How I built a real estate marketplace using AI
Is it possible for a non-developer to develop a fully working marketplace app only using AI tools?
Some context
From 2015 to 2018, I developed and operated a fully-fledged real estate marketplace. We were a team of 4 to 10 people who, from 2015 to 2018, designed, developed, polished, and grew Livvin to a significant base of users, listings, and monthly traffic. In 2018, Finn.no (the major marketplace player in Norway) acquired the entirety of Livvin. You can read more about that journey here.
Since then, I have been toying with learning to code and trying to build what we built back then by myself, but I have never found the time until now. Because now, I hypothesize that I might not have learned to code to build it.
Mind blown
This new hypothesis is based on my December experience playing around with “AI-developer” products like Databutton.com and Lovable.dev.
These products made me sit and gasp for hours during December, eventually prompting me to start my little hobby project, “Project Lilla—Is it possible for a non-developer to build a fully working marketplace app using only AI tools?”
How I have “built” Lilla so far
Features built
I have spent 19 hours so far prompting the Lovable “AI developer,” and the result so far is a working marketplace app with the following features:
Auth0 authentication
User profiles
Listing creation
Listing preview
Listing page
Search (not working 100% yet)
User-feedback
The tech stack used
90% of which the “AI developer” set up itself: React for building component-based user interfaces, Vite for fast development and optimized builds, Tailwind CSS for utility-first styling, Shadcn UI for accessible Tailwind-styled components, TypeScript for static typing, Supabase for PostgreSQL database with real-time features and RLS, Mapbox for interactive maps, React Router for dynamic navigation, TanStack Query for efficient server state management, Resend for email services, and Netlify for scalable hosting with continuous deployment.
Some examples of how I prompted the “AI developer”
I started with the following prompt:
“Create a marketplace app for real estate. The app should include features like this: users should be able to log in and create a profile, users should be able to make a listing for their real estate, and users should be able to search for real estate. Use modern fonts and purple as the main color.”
Then, I followed up with 67 prompts over 19 hours, getting me to where I am today. Some examples of prompts:
“Please center the image carousel in the box.”
“Can you organize these differently on mobile so they take up less space?”
“Can you ensure the image is the same width as the "price range" module?”
“On the listing preview, can you adjust the "Coming for sale at" module to only include the month and year?”
“Add a Mapbox address search as you have done in the listing-creating tool.

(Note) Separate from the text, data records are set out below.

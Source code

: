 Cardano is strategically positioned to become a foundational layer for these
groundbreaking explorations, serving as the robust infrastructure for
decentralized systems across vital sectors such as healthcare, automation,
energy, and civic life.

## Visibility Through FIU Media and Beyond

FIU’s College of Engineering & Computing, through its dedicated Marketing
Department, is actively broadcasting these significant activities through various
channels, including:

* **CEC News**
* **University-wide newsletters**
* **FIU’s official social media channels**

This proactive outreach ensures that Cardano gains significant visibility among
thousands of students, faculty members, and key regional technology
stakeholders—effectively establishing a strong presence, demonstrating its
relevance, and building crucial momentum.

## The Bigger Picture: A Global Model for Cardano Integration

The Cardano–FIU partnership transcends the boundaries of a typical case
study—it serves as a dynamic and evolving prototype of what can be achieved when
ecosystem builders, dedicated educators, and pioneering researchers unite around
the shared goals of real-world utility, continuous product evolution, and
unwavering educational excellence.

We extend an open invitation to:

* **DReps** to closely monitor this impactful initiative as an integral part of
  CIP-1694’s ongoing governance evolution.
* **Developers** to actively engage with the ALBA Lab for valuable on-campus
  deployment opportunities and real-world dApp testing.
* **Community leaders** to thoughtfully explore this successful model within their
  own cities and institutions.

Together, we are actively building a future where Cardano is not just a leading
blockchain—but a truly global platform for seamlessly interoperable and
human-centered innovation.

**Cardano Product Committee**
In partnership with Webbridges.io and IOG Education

When a user searches for an address, you take them to a result page that shows them listings sorted on how far away from that address the listing is located.”
“Can you add some illustrative houses and housing blocks behind the text and the search field?”

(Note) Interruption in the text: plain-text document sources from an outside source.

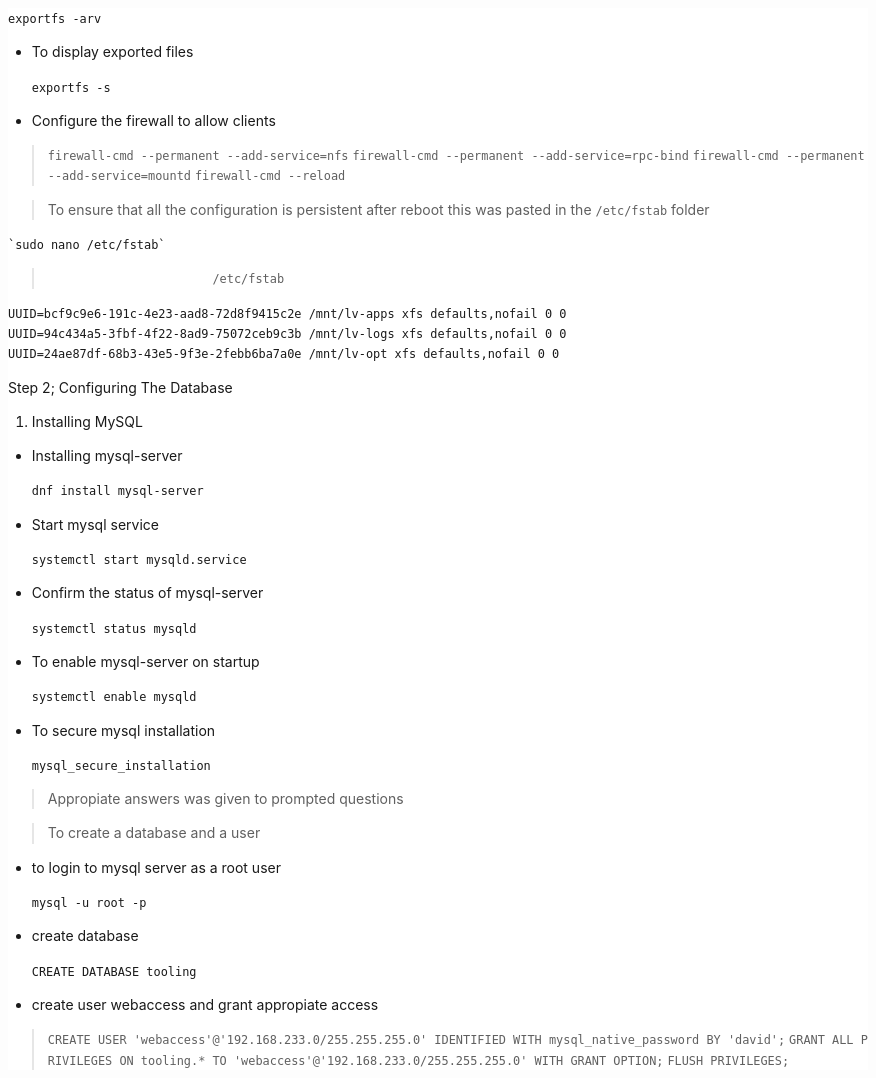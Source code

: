   `exportfs -arv`
- To display exported files

  `exportfs -s`


- Configure the firewall to allow clients
>`firewall-cmd --permanent --add-service=nfs`
`firewall-cmd --permanent --add-service=rpc-bind`
`firewall-cmd --permanent --add-service=mountd`
`firewall-cmd --reload`

>To ensure that all the configuration is persistent after reboot this was pasted in the `/etc/fstab` folder

    `sudo nano /etc/fstab`
>                            /etc/fstab
    UUID=bcf9c9e6-191c-4e23-aad8-72d8f9415c2e /mnt/lv-apps xfs defaults,nofail 0 0
    UUID=94c434a5-3fbf-4f22-8ad9-75072ceb9c3b /mnt/lv-logs xfs defaults,nofail 0 0
    UUID=24ae87df-68b3-43e5-9f3e-2febb6ba7a0e /mnt/lv-opt xfs defaults,nofail 0 0
    
Step 2; Configuring The Database

1. Installing MySQL

- Installing mysql-server

  `dnf install mysql-server`

- Start mysql service

  `systemctl start mysqld.service`
  
- Confirm the status of mysql-server

  `systemctl status mysqld`

- To enable mysql-server on startup

  `systemctl enable mysqld`

- To secure mysql installation

   `mysql_secure_installation`
   
> Appropiate answers was given to prompted questions



>To create a database and a user



  - to login to mysql server as a root user
  
       `mysql -u root -p`

   - create database 
   
      `CREATE DATABASE tooling`
 
  
   - create user webaccess and grant appropiate access
  > `CREATE USER 'webaccess'@'192.168.233.0/255.255.255.0' IDENTIFIED WITH mysql_native_password BY 'david';`
`GRANT ALL PRIVILEGES ON tooling.* TO 'webaccess'@'192.168.233.0/255.255.255.0' WITH GRANT OPTION;`
`FLUSH PRIVILEGES;`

The results so far after 19 hours
You can browse the marketplace app here.
What I have learned
After 19 hours of prompting, I have learned this.

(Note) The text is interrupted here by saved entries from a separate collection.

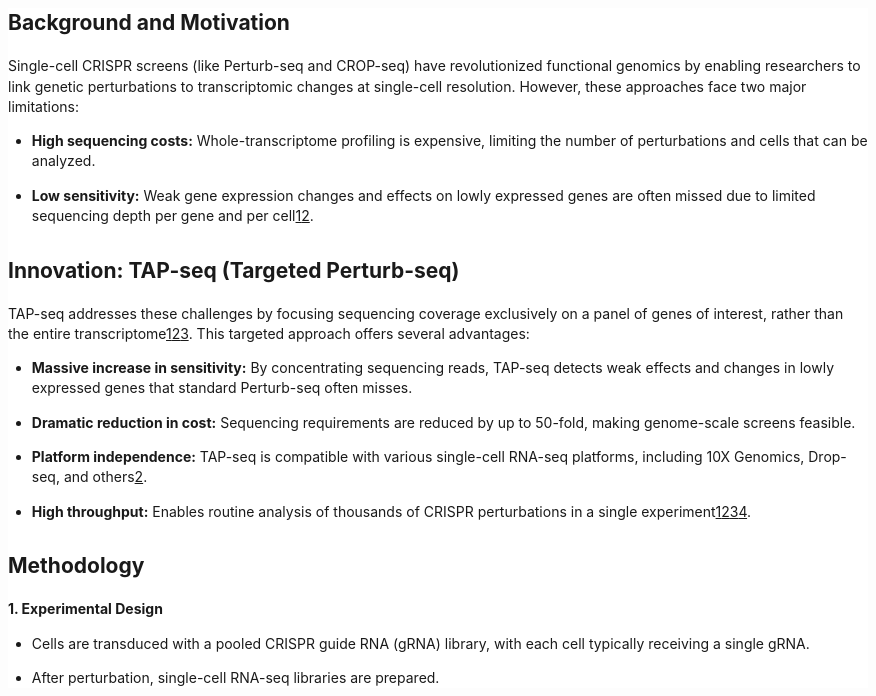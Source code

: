## **Background and Motivation**

Single-cell CRISPR screens (like Perturb-seq and CROP-seq) have revolutionized functional genomics by enabling researchers to link genetic perturbations to transcriptomic changes at single-cell resolution. However, these approaches face two major limitations:

- **High sequencing costs:** Whole-transcriptome profiling is expensive, limiting the number of perturbations and cells that can be analyzed.
    
- **Low sensitivity:** Weak gene expression changes and effects on lowly expressed genes are often missed due to limited sequencing depth per gene and per cell[1](https://pubmed.ncbi.nlm.nih.gov/32483332/)[2](https://pmc.ncbi.nlm.nih.gov/articles/PMC7610614/).
    

## **Innovation: TAP-seq (Targeted Perturb-seq)**

TAP-seq addresses these challenges by focusing sequencing coverage exclusively on a panel of genes of interest, rather than the entire transcriptome[1](https://pubmed.ncbi.nlm.nih.gov/32483332/)[2](https://pmc.ncbi.nlm.nih.gov/articles/PMC7610614/)[3](https://northumbrialibrarysearch.hosted.exlibrisgroup.com/primo-explore/fulldisplay?docid=TN_cdi_pubmedcentral_primary_oai_pubmedcentral_nih_gov_7610614&context=PC&vid=northumbria&lang=en_US&search_scope=default_scope&adaptor=primo_central_multiple_fe&query=creator%2Cexact%2C+Kee%2C+Carmon+%2CAND&facet=citing%2Cexact%2Ccdi_FETCH-LOGICAL-c6402-c87a2698f267609897b36922fdf5d723d3f0d067a6093f6e36607763c736d0943&offset=0). This targeted approach offers several advantages:

- **Massive increase in sensitivity:** By concentrating sequencing reads, TAP-seq detects weak effects and changes in lowly expressed genes that standard Perturb-seq often misses.
    
- **Dramatic reduction in cost:** Sequencing requirements are reduced by up to 50-fold, making genome-scale screens feasible.
    
- **Platform independence:** TAP-seq is compatible with various single-cell RNA-seq platforms, including 10X Genomics, Drop-seq, and others[2](https://pmc.ncbi.nlm.nih.gov/articles/PMC7610614/).
    
- **High throughput:** Enables routine analysis of thousands of CRISPR perturbations in a single experiment[1](https://pubmed.ncbi.nlm.nih.gov/32483332/)[2](https://pmc.ncbi.nlm.nih.gov/articles/PMC7610614/)[3](https://northumbrialibrarysearch.hosted.exlibrisgroup.com/primo-explore/fulldisplay?docid=TN_cdi_pubmedcentral_primary_oai_pubmedcentral_nih_gov_7610614&context=PC&vid=northumbria&lang=en_US&search_scope=default_scope&adaptor=primo_central_multiple_fe&query=creator%2Cexact%2C+Kee%2C+Carmon+%2CAND&facet=citing%2Cexact%2Ccdi_FETCH-LOGICAL-c6402-c87a2698f267609897b36922fdf5d723d3f0d067a6093f6e36607763c736d0943&offset=0)[4](https://cnu.primo.exlibrisgroup.com/discovery/fulldisplay?docid=cdi_pubmedcentral_primary_oai_pubmedcentral_nih_gov_7610614&context=PC&vid=01CNU_INST%3AVersion2&lang=en&search_scope=MyInst_and_CI&adaptor=Primo+Central&tab=Everything&query=sub%2Cequals%2C+RNA+%2CAND&mode=advanced&offset=70).
    

## **Methodology**

**1. Experimental Design**

- Cells are transduced with a pooled CRISPR guide RNA (gRNA) library, with each cell typically receiving a single gRNA.
    
- After perturbation, single-cell RNA-seq libraries are prepared.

Impressive stuff. (Given my non-developer background, it’s hard to know if it is impressive or just comes off as impressive.)
It builds stuff with full-fledged databases and integrations with external services. Lilla is live and working.
The front-end design looks good (It seems to be stealing a lot from established players, as one would have thought).
Setting up logging so that you can debug using the console works flawlessly (I think)
Setting up testing of certain user flows seems to be working.
Prompts do not have to be “on point”; the AI is quite good at understanding what you want it to do even though you are not using domain language.
Frustrating stuff (This list shows you how entitled we have become with AI already)
The “AI developer” can get stuck on a problem for several prompts, never really solving it but thinking it has. This has led to me spending hours going back and forth with the AI developer, trying to get it out of its loop. Tip: The trick that seems to be working is to ask the AI developer to “think through this problem in 20 steps before you take any action.”
Uncertainties as a non-developer
Does it scale?
Is it secure?
Is the code any good? Will a developer be able to take ownership of it and continue building on it?
What does this mean for the industry today, if anything?
Does it work for prototyping today?
Yes! I expect most product managers, designers, and others to use it to visualize and quickly create clickable prototypes going forward. This will increase the speed of testing ideas and probably reduce internal misunderstandings about what one wants to build, etc.
These same roles might also use these tools to test MVP versions in production without involving engineering in their companies, which could again potentially increase the speed of testing ideas.
Does it work for production-grade development today?
Short answer. I do not know yet.
However, based on what I hear and read from others, it seems that it can work for smaller “solve one problem apps,” but it struggles once you introduce app complexity.
Hypothesis - Developers will come out on top.
The better these tools get, the more I think developers will come out on top. Developers using AI will probably benefit more because they understand the context, debug output, and optimize AI-generated code, enabling faster, higher-quality results. Non-developers like myself lack the technical foundation to validate, adapt, or fully leverage AI's suggestions, risking inefficiency and errors.
Yes, I could land an airplane using the autopilot, but you would not want me to.
All the above said. After another 19 hours of prompting, I am prepared for my mind to be changed.